The best size of stalks is really a matter of preference more than fact. Medium or thick, all stalks are tender!

Generally, we harvest Asparagus for about 4 weeks (until about mid-June). The season usually starts around Mother's Day and lasts until at least Father's Day. This year due to the cooler temperatures overall we have harvested Asparagus the longest ever. Sunday June 29th will be the last day of the season. We sell our asparagus by the pound.

Please take note that our Asparagus stand has been relocated this season to our Cider Mill parking lot at 1540 E. Commerce Rd. but we will also have our usual stand, the small red shed along Bogie Lake Rd., just north of Commerce Rd. We look forward to seeing you!

  • Hours : Monday-Friday 3PM - 6PM, Saturday & Sunday 12PM - 6PM*

  • OR

  • UNTIL WE RUN OUT FOR THE DAY

*Always check our website or call the Hotline @ 248-360-3774 for daily availability before driving out. Occasionally, we run out of fresh Asparagus before closing time & we do not pick everyday if the weather is cooler.
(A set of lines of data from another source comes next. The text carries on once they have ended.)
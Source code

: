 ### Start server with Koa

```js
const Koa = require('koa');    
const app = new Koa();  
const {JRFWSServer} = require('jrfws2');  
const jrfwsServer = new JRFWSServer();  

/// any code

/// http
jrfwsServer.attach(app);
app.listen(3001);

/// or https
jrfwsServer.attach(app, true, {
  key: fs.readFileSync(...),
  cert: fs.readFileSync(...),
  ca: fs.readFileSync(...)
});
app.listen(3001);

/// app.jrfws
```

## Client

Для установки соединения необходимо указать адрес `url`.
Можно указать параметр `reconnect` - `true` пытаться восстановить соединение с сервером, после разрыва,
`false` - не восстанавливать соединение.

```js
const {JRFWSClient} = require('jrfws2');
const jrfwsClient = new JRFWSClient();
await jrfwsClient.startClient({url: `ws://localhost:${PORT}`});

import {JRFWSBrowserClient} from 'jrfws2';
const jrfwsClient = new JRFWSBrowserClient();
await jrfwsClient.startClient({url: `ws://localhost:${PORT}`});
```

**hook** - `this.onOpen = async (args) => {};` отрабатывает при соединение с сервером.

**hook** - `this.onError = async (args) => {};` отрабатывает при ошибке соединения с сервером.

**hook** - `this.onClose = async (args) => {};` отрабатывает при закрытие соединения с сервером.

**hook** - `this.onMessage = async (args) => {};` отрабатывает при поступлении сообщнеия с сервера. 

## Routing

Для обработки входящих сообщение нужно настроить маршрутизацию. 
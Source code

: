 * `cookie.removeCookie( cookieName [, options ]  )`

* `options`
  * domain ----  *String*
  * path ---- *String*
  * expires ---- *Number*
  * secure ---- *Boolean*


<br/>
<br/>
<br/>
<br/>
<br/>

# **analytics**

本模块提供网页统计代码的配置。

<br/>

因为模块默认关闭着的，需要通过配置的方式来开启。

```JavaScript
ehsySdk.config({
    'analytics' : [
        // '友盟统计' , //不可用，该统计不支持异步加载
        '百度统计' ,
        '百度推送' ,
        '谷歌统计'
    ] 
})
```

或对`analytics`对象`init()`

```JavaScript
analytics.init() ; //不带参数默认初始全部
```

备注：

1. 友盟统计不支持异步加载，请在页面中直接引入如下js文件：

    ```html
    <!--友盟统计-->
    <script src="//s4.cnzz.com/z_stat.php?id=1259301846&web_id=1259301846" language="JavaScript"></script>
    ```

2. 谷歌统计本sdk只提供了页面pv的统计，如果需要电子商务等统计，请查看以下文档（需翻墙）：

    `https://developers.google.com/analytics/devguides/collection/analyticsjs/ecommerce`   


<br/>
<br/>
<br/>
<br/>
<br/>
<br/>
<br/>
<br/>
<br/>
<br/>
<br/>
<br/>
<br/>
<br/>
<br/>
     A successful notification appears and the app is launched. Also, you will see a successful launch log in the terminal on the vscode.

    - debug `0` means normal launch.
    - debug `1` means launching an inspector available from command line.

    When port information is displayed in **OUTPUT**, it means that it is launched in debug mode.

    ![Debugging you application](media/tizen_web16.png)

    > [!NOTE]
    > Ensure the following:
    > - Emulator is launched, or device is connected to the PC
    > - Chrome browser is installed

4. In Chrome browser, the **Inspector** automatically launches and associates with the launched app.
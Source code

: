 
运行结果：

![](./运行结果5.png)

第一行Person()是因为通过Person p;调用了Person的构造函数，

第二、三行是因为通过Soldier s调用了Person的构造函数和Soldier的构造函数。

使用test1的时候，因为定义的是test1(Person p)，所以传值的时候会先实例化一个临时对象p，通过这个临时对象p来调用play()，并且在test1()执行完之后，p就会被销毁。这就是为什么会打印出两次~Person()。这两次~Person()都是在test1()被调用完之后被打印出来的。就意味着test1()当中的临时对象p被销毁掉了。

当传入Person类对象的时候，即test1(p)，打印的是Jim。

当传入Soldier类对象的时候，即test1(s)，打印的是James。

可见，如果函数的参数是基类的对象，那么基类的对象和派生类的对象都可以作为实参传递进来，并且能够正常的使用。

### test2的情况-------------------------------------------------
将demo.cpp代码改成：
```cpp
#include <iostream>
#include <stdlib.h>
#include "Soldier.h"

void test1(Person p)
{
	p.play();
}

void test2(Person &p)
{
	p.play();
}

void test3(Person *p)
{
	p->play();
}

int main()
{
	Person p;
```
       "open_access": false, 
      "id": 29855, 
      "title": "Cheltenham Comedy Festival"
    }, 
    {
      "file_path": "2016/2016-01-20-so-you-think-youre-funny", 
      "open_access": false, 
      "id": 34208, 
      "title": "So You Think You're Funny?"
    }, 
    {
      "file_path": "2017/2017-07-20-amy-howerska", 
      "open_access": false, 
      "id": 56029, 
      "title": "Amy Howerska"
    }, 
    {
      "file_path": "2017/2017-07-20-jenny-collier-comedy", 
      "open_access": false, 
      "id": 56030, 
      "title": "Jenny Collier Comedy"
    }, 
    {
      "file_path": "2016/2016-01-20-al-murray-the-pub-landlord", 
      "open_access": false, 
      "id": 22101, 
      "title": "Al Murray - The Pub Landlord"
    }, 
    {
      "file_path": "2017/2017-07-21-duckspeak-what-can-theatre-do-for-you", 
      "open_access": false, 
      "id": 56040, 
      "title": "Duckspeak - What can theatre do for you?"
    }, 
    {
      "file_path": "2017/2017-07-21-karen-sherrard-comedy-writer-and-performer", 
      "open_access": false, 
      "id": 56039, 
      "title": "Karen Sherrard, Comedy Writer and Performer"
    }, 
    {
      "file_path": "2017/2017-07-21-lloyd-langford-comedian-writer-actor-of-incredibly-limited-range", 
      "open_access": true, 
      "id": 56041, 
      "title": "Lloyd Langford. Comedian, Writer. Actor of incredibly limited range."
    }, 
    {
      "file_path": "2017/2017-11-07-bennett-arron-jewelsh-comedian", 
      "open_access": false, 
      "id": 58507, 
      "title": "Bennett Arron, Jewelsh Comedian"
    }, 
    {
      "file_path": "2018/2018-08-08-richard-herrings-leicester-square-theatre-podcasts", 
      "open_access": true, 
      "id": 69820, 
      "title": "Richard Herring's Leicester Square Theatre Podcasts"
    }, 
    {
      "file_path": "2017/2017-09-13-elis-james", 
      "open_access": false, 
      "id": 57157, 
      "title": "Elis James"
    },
Asparagus needs warm temperatures to grow.

How To Care for Your Fresh Asparagus

Stovetop Cooking

When ready to cook, wash & soak spears in hot tap water to remove any sand. Cut asparagus into 2 inch pieces. Cook in 1-2 inches of boiling water uncovered for 1-2 minutes, then cover and simmer 4-6 minutes longer, until tender. When cooked, it should be bright green with a bit of crunch, not mushy or watery. Serve to taste with salt, pepper, butter, cheese, milk or hollandaise sauce.

Microwave Cooking

Place 1 pound in microwave dish or bowl. Add ¼ cup of water and cover. Cook pieces 3-5 minutes. Stir after half the time. Fork test tenderness.

To microwave frozen asparagus, reduce water to 2 TBS., and cook for 3-6 minutes.

Freezing

Wash and prepare as for cooking. Cut asparagus into 1 to 2 inch pieces (whole asparagus tends to turn out stringy after freezing). Place into strainer or colander. Plunge into rapidly boiling unsalted water (blanch) for 45 seconds to 1 minute. Remove at once. Cool immediately in ice water. Drain well. Pack in 1 quart freezer bags leaving no head space, then freeze. Do not defrost before cooking and do not refreeze. Cook as normal.